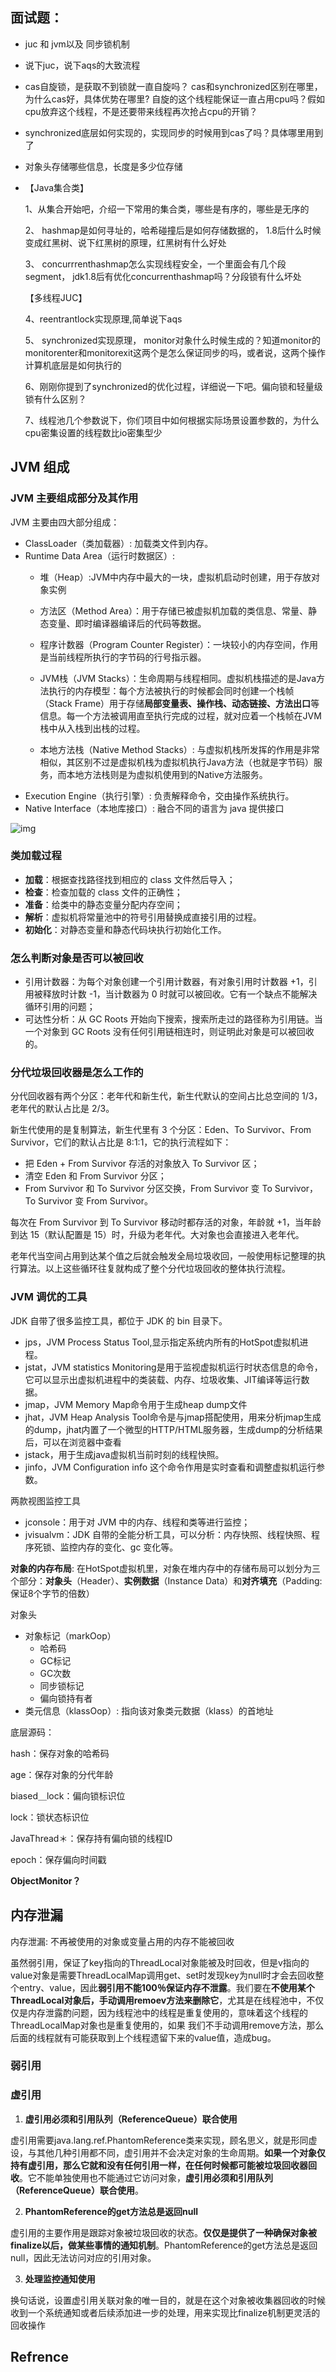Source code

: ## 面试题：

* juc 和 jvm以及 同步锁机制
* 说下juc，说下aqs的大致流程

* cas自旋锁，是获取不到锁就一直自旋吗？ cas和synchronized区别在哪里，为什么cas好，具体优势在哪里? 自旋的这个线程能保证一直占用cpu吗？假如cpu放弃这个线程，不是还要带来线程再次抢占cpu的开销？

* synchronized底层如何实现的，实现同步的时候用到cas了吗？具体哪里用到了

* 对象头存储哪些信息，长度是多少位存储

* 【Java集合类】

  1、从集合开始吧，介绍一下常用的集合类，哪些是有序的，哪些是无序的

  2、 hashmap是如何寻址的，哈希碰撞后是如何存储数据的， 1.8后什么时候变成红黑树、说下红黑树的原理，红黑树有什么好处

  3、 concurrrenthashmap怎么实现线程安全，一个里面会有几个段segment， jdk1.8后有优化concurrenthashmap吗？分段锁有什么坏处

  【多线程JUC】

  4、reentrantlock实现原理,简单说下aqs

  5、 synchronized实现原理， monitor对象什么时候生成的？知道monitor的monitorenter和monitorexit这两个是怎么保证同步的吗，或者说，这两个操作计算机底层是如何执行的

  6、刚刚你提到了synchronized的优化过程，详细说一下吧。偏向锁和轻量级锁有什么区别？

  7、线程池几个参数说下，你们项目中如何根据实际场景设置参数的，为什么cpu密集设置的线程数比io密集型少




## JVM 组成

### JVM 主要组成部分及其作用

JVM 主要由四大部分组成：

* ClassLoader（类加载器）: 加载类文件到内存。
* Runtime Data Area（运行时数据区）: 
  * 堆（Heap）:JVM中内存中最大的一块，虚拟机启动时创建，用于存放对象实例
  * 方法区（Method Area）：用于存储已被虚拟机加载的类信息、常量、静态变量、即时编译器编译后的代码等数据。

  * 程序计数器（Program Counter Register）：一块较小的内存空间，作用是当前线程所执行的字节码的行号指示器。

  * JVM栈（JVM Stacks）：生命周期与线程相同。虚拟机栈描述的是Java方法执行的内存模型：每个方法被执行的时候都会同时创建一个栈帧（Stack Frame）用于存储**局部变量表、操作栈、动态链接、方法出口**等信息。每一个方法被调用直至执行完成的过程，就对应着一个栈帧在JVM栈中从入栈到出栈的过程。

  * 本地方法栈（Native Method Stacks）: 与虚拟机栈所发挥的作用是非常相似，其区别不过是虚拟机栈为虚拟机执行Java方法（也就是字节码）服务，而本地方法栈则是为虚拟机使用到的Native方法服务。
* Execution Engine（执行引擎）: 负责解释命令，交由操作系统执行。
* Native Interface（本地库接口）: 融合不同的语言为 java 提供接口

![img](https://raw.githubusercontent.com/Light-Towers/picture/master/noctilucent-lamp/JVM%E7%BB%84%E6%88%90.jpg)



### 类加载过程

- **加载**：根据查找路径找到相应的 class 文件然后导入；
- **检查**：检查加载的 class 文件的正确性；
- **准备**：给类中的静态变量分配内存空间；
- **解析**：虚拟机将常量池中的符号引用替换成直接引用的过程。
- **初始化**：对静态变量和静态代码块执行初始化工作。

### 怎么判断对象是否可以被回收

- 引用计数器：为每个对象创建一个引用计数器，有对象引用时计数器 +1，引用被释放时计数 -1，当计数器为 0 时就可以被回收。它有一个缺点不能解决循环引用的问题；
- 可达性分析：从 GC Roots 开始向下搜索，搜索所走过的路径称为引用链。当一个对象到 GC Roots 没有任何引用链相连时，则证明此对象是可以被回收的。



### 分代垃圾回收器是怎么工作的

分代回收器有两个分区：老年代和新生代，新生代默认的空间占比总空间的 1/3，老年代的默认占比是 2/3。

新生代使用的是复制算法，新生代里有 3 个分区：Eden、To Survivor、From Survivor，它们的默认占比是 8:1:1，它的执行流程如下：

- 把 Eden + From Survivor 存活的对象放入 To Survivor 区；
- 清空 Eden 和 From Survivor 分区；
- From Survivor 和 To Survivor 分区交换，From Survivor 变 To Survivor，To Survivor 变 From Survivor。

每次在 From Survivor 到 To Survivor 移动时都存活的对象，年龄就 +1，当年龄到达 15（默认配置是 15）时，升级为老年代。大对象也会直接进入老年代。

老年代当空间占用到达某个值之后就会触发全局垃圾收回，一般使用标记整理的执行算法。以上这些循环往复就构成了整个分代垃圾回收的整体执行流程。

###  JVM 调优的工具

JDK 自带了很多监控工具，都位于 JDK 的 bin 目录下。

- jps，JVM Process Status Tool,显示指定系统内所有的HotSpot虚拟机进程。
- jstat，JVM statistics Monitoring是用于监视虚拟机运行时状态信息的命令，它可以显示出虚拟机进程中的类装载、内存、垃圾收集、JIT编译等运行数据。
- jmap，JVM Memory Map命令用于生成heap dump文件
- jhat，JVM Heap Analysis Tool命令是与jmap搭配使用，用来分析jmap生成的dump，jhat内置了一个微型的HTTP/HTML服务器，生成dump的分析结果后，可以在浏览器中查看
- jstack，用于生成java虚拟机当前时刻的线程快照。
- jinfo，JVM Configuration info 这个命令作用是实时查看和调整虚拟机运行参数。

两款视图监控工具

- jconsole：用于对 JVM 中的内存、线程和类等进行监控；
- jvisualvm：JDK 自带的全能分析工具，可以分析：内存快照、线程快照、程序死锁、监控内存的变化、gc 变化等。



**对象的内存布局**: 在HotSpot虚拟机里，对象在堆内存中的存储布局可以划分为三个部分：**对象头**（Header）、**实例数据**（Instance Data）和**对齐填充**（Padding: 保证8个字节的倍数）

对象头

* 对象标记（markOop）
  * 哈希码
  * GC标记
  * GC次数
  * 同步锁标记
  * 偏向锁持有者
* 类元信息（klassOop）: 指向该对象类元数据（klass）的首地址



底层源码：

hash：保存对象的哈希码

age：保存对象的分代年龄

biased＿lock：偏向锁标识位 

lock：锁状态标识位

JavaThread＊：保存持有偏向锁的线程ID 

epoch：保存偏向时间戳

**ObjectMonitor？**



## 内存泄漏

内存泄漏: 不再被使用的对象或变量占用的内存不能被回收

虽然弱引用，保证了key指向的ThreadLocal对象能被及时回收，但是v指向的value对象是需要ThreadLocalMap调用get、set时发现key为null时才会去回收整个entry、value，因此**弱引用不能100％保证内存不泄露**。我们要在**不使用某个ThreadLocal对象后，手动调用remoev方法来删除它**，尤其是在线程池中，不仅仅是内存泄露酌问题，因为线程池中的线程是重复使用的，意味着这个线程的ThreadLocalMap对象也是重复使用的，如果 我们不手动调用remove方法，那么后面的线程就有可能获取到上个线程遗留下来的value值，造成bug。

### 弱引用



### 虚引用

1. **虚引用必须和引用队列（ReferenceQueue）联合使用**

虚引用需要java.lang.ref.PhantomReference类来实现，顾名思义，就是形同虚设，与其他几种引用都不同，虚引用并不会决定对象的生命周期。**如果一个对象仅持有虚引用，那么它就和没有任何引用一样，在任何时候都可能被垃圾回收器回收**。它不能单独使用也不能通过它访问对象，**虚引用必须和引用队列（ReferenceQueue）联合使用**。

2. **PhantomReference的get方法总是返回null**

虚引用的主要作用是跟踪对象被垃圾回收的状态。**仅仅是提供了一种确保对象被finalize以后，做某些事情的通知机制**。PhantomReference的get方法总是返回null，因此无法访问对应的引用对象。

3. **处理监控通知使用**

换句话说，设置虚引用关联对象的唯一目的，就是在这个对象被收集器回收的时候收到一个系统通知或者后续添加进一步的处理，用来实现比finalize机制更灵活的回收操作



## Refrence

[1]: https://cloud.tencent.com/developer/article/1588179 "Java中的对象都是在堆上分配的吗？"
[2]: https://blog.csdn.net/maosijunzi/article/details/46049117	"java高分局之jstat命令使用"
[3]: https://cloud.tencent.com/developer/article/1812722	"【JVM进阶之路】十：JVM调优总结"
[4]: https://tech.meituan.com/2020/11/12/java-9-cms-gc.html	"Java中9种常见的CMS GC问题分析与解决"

......

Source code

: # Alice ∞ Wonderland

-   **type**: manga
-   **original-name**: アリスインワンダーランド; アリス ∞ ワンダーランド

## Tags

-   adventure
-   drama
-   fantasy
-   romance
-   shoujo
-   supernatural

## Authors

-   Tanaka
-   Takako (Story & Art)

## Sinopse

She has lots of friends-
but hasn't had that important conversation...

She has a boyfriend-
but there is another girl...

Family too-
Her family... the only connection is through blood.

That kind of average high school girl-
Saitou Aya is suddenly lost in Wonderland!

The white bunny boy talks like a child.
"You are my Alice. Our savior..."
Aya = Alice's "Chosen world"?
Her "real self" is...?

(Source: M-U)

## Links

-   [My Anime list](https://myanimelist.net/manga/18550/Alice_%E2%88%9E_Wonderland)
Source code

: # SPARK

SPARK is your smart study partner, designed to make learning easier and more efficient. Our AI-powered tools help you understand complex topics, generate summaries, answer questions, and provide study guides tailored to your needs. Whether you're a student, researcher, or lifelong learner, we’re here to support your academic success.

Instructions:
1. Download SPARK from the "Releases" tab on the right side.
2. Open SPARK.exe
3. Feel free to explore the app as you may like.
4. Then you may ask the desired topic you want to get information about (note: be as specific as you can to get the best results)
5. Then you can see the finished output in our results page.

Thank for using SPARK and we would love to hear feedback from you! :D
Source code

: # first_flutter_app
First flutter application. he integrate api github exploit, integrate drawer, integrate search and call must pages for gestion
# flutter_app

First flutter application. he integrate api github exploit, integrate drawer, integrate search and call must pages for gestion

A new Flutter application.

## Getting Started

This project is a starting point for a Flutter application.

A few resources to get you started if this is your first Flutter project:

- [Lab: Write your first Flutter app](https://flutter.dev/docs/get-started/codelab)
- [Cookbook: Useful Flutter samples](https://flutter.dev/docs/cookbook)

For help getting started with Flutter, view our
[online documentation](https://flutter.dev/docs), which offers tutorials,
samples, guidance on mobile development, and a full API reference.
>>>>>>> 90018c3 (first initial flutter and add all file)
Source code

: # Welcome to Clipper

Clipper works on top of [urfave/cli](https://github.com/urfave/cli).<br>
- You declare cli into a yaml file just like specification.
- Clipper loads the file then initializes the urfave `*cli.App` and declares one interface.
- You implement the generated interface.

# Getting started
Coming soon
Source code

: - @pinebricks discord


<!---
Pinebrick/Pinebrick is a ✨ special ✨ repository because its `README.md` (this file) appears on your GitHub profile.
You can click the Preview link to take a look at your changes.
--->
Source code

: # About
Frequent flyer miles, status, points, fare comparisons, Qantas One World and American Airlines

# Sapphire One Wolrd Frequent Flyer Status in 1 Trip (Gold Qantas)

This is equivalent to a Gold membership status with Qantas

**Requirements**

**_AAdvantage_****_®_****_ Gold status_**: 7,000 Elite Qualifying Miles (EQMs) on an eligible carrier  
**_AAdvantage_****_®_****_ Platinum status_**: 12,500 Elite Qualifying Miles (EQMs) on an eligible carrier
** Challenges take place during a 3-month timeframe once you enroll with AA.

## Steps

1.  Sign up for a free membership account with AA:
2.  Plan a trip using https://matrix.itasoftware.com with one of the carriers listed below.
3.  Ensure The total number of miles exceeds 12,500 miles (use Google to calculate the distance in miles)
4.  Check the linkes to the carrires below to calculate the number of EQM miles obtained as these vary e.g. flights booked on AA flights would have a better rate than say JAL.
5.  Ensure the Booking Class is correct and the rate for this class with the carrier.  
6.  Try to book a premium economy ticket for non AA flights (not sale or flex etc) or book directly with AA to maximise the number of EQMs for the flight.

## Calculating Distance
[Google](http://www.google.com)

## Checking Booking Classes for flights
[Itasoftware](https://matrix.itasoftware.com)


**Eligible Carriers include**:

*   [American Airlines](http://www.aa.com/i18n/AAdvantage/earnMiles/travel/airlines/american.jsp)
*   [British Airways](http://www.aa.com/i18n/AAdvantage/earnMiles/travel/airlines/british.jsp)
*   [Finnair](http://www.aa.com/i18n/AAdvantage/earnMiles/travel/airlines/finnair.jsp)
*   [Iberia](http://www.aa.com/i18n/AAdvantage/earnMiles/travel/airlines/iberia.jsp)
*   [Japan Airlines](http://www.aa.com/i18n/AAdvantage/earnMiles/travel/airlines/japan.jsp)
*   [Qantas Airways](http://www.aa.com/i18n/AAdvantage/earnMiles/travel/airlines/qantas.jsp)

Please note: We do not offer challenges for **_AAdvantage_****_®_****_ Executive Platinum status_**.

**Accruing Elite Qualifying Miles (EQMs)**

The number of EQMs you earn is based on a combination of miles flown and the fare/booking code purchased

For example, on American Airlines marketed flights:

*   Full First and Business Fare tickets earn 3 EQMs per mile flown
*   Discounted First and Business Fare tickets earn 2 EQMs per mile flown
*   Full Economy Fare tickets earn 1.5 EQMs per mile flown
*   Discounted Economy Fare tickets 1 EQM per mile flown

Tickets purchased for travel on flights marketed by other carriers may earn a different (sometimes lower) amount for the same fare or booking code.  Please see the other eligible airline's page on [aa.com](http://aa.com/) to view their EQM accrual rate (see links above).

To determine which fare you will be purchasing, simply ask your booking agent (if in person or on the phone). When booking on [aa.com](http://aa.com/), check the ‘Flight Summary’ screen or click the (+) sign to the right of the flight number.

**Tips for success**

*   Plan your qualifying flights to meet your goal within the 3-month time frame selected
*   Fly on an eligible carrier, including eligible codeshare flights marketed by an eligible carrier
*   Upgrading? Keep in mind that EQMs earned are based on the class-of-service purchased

......

[What the task requires] Whenever the word "Platinum" appears in a line above, copy that line.

[Your response]
**_AAdvantage_****_®_****_ Platinum status_**: 12,500 Elite Qualifying Miles (EQMs) on an eligible carrier
Please note: We do not offer challenges for **_AAdvantage_****_®_****_ Executive Platinum status_**.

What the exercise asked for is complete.